Hajduk erlosch in der zweiten Halbzeit des Spiels gegen Gorica, und ein ähnliches Muster war auch in der letzten Runde gegen Istra zu sehen. Die Mannschaft hatte Ballbesitz, aber das Spiel wirkte unausgegoren und fruchtlos, und die Spieler, die das Spiel begonnen hatten, wirkten ausgepumpt, wie ein platter Ball. Dennoch sollte man sich darüber nicht wundern.
Der Sieg als psychologische Spritze
Dieser Sieg gegen Gorica kann eine bedeutende Spritze auf psychologischer Ebene sein. Der Grund ist einfach: Hajduk fällt es extrem schwer, den Rhythmus "Donnerstag - Sonntag" durchzuhalten. Genau dieser Rhythmus führte zu der legendären Aussage von Igor Tudor während des Doppelspiels gegen Schachtjor Karaganda, heute ein kasachischer Zweitligist.
Nach der 2:4-Niederlage im ersten Spiel sagte Tudor auf der Pressekonferenz, während er auf den Tisch schlug:
"Donnerstag, Sonntag, Donnerstag, Sonntag, Donnerstag, Sonntag. Und so immer weiter. Als ich bei Juventus spielte, spielten dort immer dieselben zehn. Keine Müdigkeit, keine Verletzungen. Glaubt ihr, das ist Zufall? Nein, denn das sind Klasse."
Diese Worte lassen sich absolut auf den Kader von Gonzalo Garcia anwenden, nicht unbedingt im Hinblick auf die Qualität, sondern auf die Breite. Seine etwa 15 Spieler werden sicherlich ein schweres Wochenende haben, egal gegen wen, solange sie auch donnerstags spielen.
Kader wie ein Bahnhof
Diese Art von Kader ist noch lange nicht eingespielt und wirkt wie ein Bahnhof. Garcias Aussage über das Stadion ist keineswegs leer, sondern sehr solide. Wie sehr hat Brajković gefehlt, und zum Glück kam Šotiček schnell. Bald wird sich Dennis Hadžikadunić anschließen, ein Verteidiger, denn Hajduk braucht zusätzliche Spieler in jeder Linie, damit das Meisterschaftstempo nach den europäischen Spielen stabil bleibt.

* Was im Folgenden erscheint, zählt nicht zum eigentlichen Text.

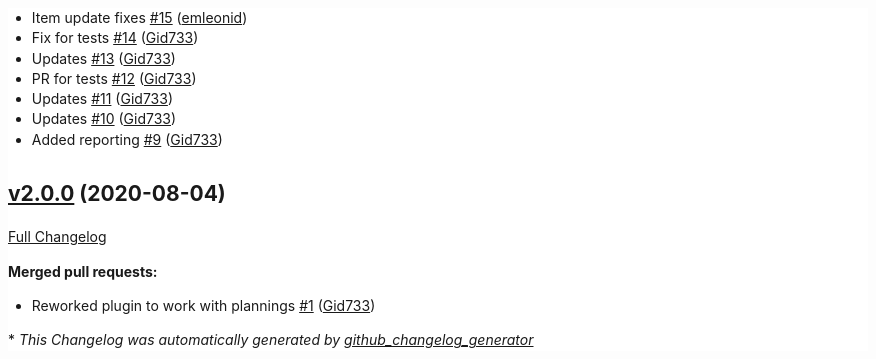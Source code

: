 - Item update fixes [\#15](https://github.com/microting/eform-angular-items-planning-plugin/pull/15) ([emleonid](https://github.com/emleonid))
- Fix for tests [\#14](https://github.com/microting/eform-angular-items-planning-plugin/pull/14) ([Gid733](https://github.com/Gid733))
- Updates [\#13](https://github.com/microting/eform-angular-items-planning-plugin/pull/13) ([Gid733](https://github.com/Gid733))
- PR for tests [\#12](https://github.com/microting/eform-angular-items-planning-plugin/pull/12) ([Gid733](https://github.com/Gid733))
- Updates [\#11](https://github.com/microting/eform-angular-items-planning-plugin/pull/11) ([Gid733](https://github.com/Gid733))
- Updates [\#10](https://github.com/microting/eform-angular-items-planning-plugin/pull/10) ([Gid733](https://github.com/Gid733))
- Added reporting [\#9](https://github.com/microting/eform-angular-items-planning-plugin/pull/9) ([Gid733](https://github.com/Gid733))

## [v2.0.0](https://github.com/microting/eform-angular-items-planning-plugin/tree/v2.0.0) (2020-08-04)

[Full Changelog](https://github.com/microting/eform-angular-items-planning-plugin/compare/7d1a08a05dd3976c929be0e9832830fb4ac475af...v2.0.0)

**Merged pull requests:**

- Reworked plugin to work with plannings [\#1](https://github.com/microting/eform-angular-items-planning-plugin/pull/1) ([Gid733](https://github.com/Gid733))



\* *This Changelog was automatically generated by [github_changelog_generator](https://github.com/github-changelog-generator/github-changelog-generator)*
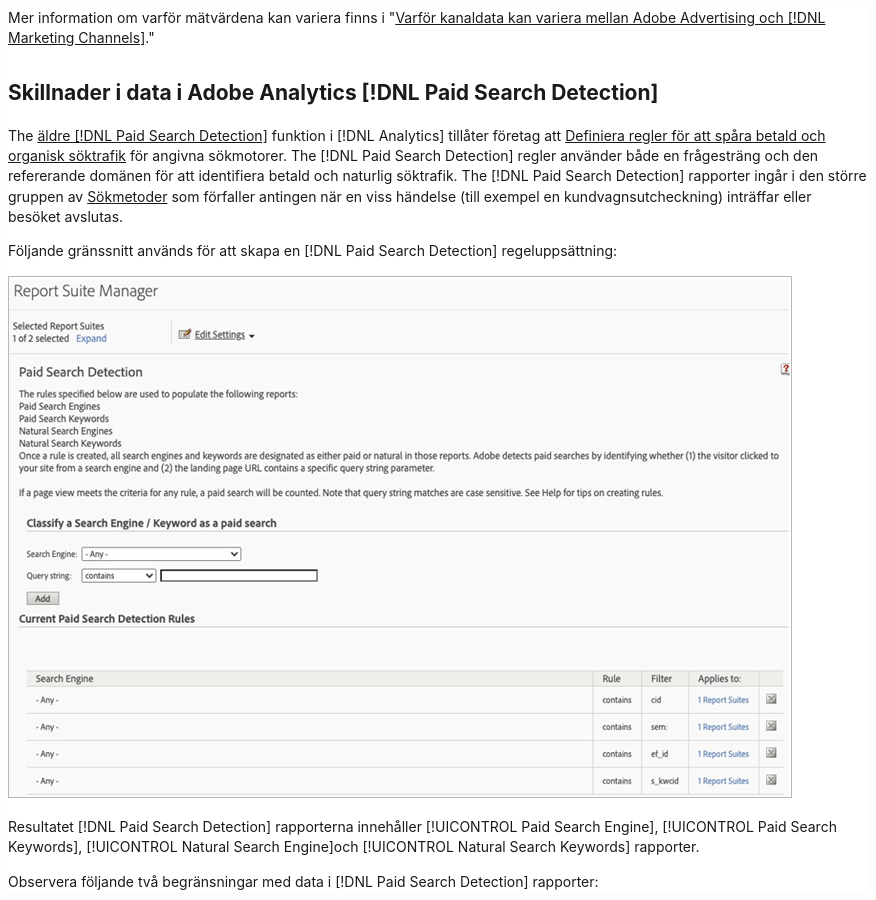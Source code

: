 Mer information om varför mätvärdena kan variera finns i &quot;[Varför kanaldata kan variera mellan Adobe Advertising och [!DNL Marketing Channels]](marketing-channels/mc-data-variances.md).&quot;

## Skillnader i data i Adobe Analytics [!DNL Paid Search Detection]

The [äldre [!DNL Paid Search Detection]](https://experienceleague.adobe.com/docs/analytics/admin/admin-tools/manage-report-suites/edit-report-suite/report-suite-general/paid-search-detection/paid-search-detection.html) funktion i [!DNL Analytics] tillåter företag att [Definiera regler för att spåra betald och organisk söktrafik](https://experienceleague.adobe.com/docs/analytics/admin/admin-tools/paid-search-detection/t-paid-search-detection.html) för angivna sökmotorer. The [!DNL Paid Search Detection] regler använder både en frågesträng och den refererande domänen för att identifiera betald och naturlig söktrafik. The [!DNL Paid Search Detection] rapporter ingår i den större gruppen av [Sökmetoder](https://experienceleague.adobe.com/docs/analytics/admin/admin-tools/finding-methods.html) som förfaller antingen när en viss händelse (till exempel en kundvagnsutcheckning) inträffar eller besöket avslutas.

Följande gränssnitt används för att skapa en [!DNL Paid Search Detection] regeluppsättning:

![Exempel på en regel för identifiering av betald sökning i [!DNL Analytics]](/help/integrations/assets/a4adc-paid-search-detection.png)

Resultatet [!DNL Paid Search Detection] rapporterna innehåller [!UICONTROL Paid Search Engine], [!UICONTROL Paid Search Keywords], [!UICONTROL Natural Search Engine]och [!UICONTROL Natural Search Keywords] rapporter.

Observera följande två begränsningar med data i [!DNL Paid Search Detection] rapporter:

Es ist eine Tatsache, dass das Tempo leiden wird, solange Europa dauert, und alle hoffen, dass es den ganzen Herbst über sein wird, zumindest für den Anfang. Und sie haben das Recht auf diese Hoffnung, denn Raków ist kein leichter Gegner. Sie haben zum Beispiel noch keinen Punkt in der Liga und rotieren die Mannschaft ebenfalls, genau wie Hajduk.
Angst vor Verletzungen von Acapandie und Hodak
Alle zuckten gegen Gorica zusammen, als Acapandie und später auch Hodak auf dem Rasen lagen. Bei Hajduks erstem Rechtsverteidiger rutschte das Bein gefährlich weg und er hielt sich den hinteren Oberschenkelmuskel, aber Garcia beruhigte die Fans direkt nach dem Spiel, indem er sagte, es sei nichts Ernstes oder Wichtiges gewesen.
Es ist nicht überraschend, dass die Weißen im Laufe des Spiels nachlassen. Hajduk ist nicht Juventus, also kann es keine 20 gleichwertigen Top-Spieler haben. Hajduk ist in der Position, sich auf Hadžikadunić zu freuen und beruhigt sein zu können, weil Acapandie nichts Ernstes passiert ist.